Time flies. Without realizing it, I have become a candle flame flickering in the wind. I see Death beckoning me towards him.

As I advance, ready to shake hands with Death, I look back on my life and feel that I am as insignificant as a grain of sand.

After graduating from university in 1960, I did not accomplish anything earth-shattering. I seem to have done only one thing: take my pen to write essays.

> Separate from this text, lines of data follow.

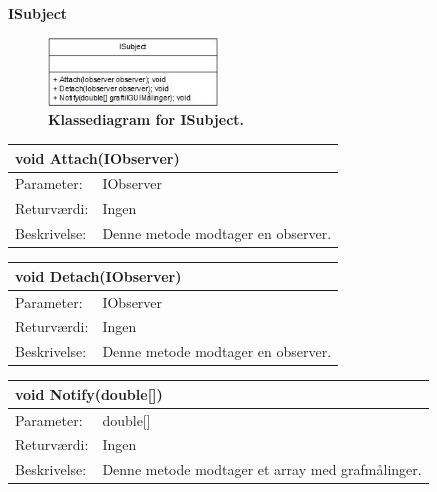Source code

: \textbf{ISubject}
\begin{figure}[H]
\includegraphics[width =0.4\textwidth , center]{billeder/klassediagramIsubject}
\caption{\textbf{Klassediagram for ISubject.}}
\end{figure}
\begin{table}[H]
\label{tab:tabel2}
\begin{tabular}{| l | p{13cm} |}
   \hline
   \multicolumn{2}{|l|}{void Attach(IObserver)} \\ \hline
   Parameter: & IObserver\\ \hline
   Returværdi: & Ingen \\ \hline
   Beskrivelse: & Denne metode modtager en observer.\\ \hline
\end{tabular}
\end{table}
\begin{table}[H]
\label{tab:tabel2}
\begin{tabular}{| l | p{13cm} |}
   \hline
   \multicolumn{2}{|l|}{void Detach(IObserver)} \\ \hline
   Parameter: & IObserver\\ \hline
   Returværdi: & Ingen \\ \hline
   Beskrivelse: & Denne metode modtager en observer.\\ \hline
\end{tabular}
\end{table}
\begin{table}[H]
\label{tab:tabel2}
\begin{tabular}{| l | p{13cm} |}
   \hline
   \multicolumn{2}{|l|}{void Notify(double[])} \\ \hline
   Parameter: & double[]\\ \hline
   Returværdi: & Ingen \\ \hline
   Beskrivelse: & Denne metode modtager et array med grafmålinger.\\ \hline
\end{tabular}
\end{table}


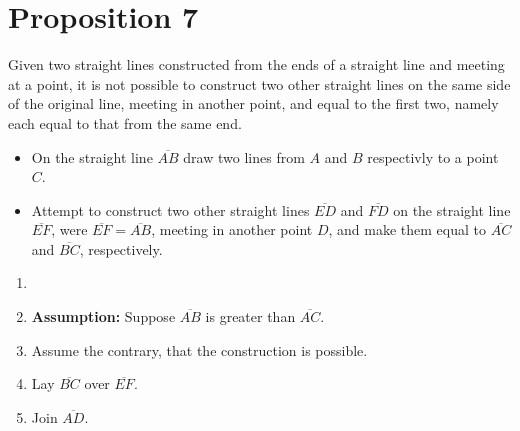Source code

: 
\section*{Proposition 7}%

\begin{thm}
Given two straight lines constructed from the ends of a straight line and meeting at a point, it is not possible to construct two other straight lines on the same side of the original line, meeting in another point, and equal to the first two, namely each equal to that from the same end.
\end{thm}

\begin{figure}[H]
\centering
	\begin{subfigure}{0.35\textwidth}

		\caption{}
	\end{subfigure}	
	\begin{subfigure}{0.35\textwidth}

		\caption{}
	\end{subfigure}
	\caption{}
\end{figure}


\begin{itemize}

\item On the straight line $\overline{AB}$ draw two lines from $A$ and $B$ respectivly to a point $C$.
\item Attempt to construct two other straight lines $\overline{ED}$ and $\overline{FD}$ on the straight line $\overline{EF}$, were $\overline{EF}=\overline{AB}$, meeting in another point $D$, and make them equal to $\overline{AC}$ and $\overline{BC}$, respectively.

\end{itemize}

	\begin{enumerate}
\item[]
    	\item \textbf{Assumption:} Suppose $\overline{AB}$ is greater than $\overline{AC}$.

	\item Assume the contrary, that the construction is possible.

	\item Lay $\overline{BC}$ over $\overline{EF}$.
	
	\item Join $\overline{AD}$.
	
	\end{enumerate}
	

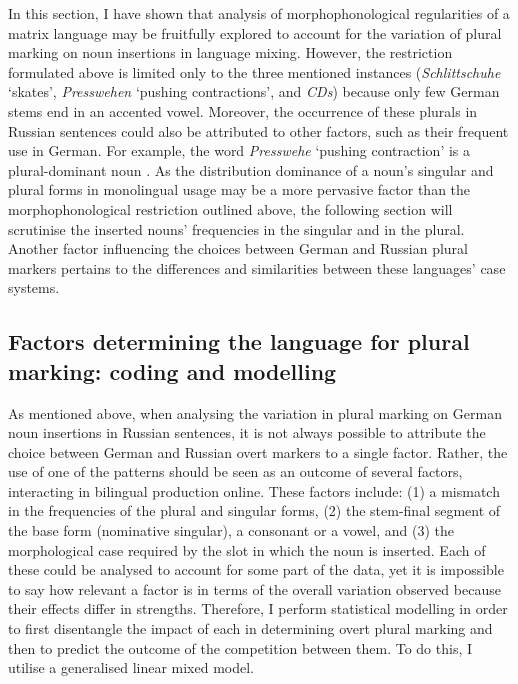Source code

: In this section, I have shown that analysis of morphophonological regularities of a matrix language may be fruitfully explored to account for the variation of plural marking on noun insertions in language mixing. However, the restriction formulated above is limited only to the three mentioned instances (\textit{Schlittschuhe} `skates', \textit{Presswehen} `pushing contractions', and \textit{CDs}) because only few German stems end in an accented vowel. Moreover, the occurrence of these plurals in Russian sentences could also be attributed to other factors, such as their frequent use in German. For example, the word \textit{Presswehe} `pushing contraction' is a plural-dominant noun \citep{duden13}. As the distribution dominance of a noun's singular and plural forms in monolingual usage may be a more pervasive factor than the morphophonological restriction outlined above, the following section will scrutinise the inserted nouns' frequencies in the singular and in the plural. Another factor influencing the choices between German and Russian plural markers pertains to the differences and similarities between these languages’ case systems.

\subsection{Factors determining the language for plural marking: coding and modelling}\label{factors}

As mentioned above, when analysing the variation in plural marking on German noun insertions in Russian sentences, it is not always possible to attribute the choice between German and Russian overt markers to a single factor. Rather, the use of one of the patterns should be seen as an outcome of several factors, interacting in bilingual production online. These factors include: (1) a mismatch in the frequencies of the plural and singular forms, (2) the stem-final segment of the base form (nominative singular), a consonant or a vowel, and (3) the morphological case required by the slot in which the noun is inserted. Each of these could be analysed to account for some part of the data, yet it is impossible to say how relevant a factor is in terms of the overall variation observed because their effects differ in strengths. Therefore, I perform statistical modelling in order to first disentangle the impact of each in determining overt plural marking and then to predict the outcome of the competition between them. To do this, I utilise a generalised linear mixed model.

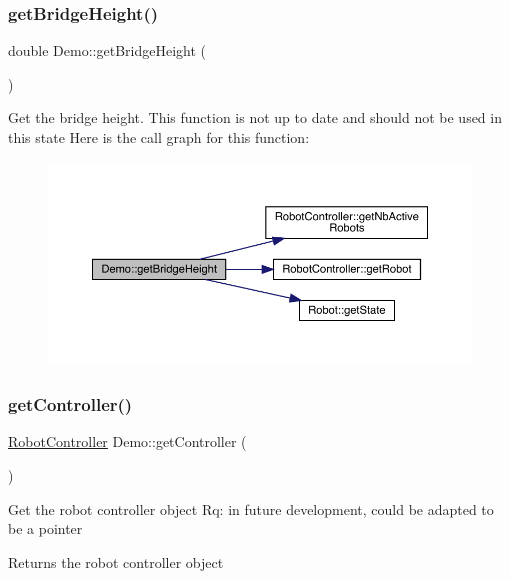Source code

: \subsubsection{\texorpdfstring{get\+Bridge\+Height()}{getBridgeHeight()}}
{\footnotesize\ttfamily double Demo\+::get\+Bridge\+Height (\begin{DoxyParamCaption}{ }\end{DoxyParamCaption})}

Get the bridge height. This function is not up to date and should not be used in this state Here is the call graph for this function\+:\nopagebreak
\begin{figure}[H]
\begin{center}
\leavevmode
\includegraphics[width=350pt]{class_demo_ac6657b0f7f55a81ba215811d31d9e5b5_cgraph}
\end{center}
\end{figure}
\mbox{\label{class_demo_af3f1105a11288fd13d54e85ef2485da5}} 
\subsubsection{\texorpdfstring{get\+Controller()}{getController()}}
{\footnotesize\ttfamily \mbox{\hyperlink{class_robot_controller}{Robot\+Controller}} Demo\+::get\+Controller (\begin{DoxyParamCaption}{ }\end{DoxyParamCaption})}

Get the robot controller object Rq\+: in future development, could be adapted to be a pointer \begin{DoxyReturn}{Returns}
the robot controller object 
\end{DoxyReturn}
\mbox{\label{class_demo_acd4e28d1626c6979bbab2e396b717cba}}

In my childhood I worked with a sickle; that was to cut grass to feed animals, not to reap wheat or soybeans. Before the Cultural Revolution, I worked with a hammer every Thursday afternoon to pound iron plates in a machine repair workshop whilst my Master rested. I wrote essays 365 days a year. I will never forget the words of my Tutor; “practice every day, write every day”. I used to write with ink on paper, now I write characters on my laptop. I write before the birds start to sing in the morning and I continue till late at night. In the winter of 1960, I joined the political movement Fan Wu Feng and went to live in the house of a farmer, member of a commune. I did not have a desk, and private writing was forbidden. I hid in a cemetery and continued to read, with my back to the wind in the winter and in hot sunshine during the summer. I read as much as possible so that I might write again some day. My writing received important awards; yet, it got me also into serious trouble. Some 20 years ago, my situation was extremely vulnerable. I felt, even as I wrote, that no one would ever publish my work. At one stage, I thought I might have to set up a small kiosk in order to survive financially whilst I continued to read and to write my magnum opus

My motivation for working hard at writing has long been encouraged and influenced by my environment. Spending decades of my career in the world of theory and academia, I am convinced that writing matters above all else. A military officer’s prestige and commands can be such that they may be immediately understood and carried out, but they seem to me less effective and impressive in the long run than the power of a well-written word.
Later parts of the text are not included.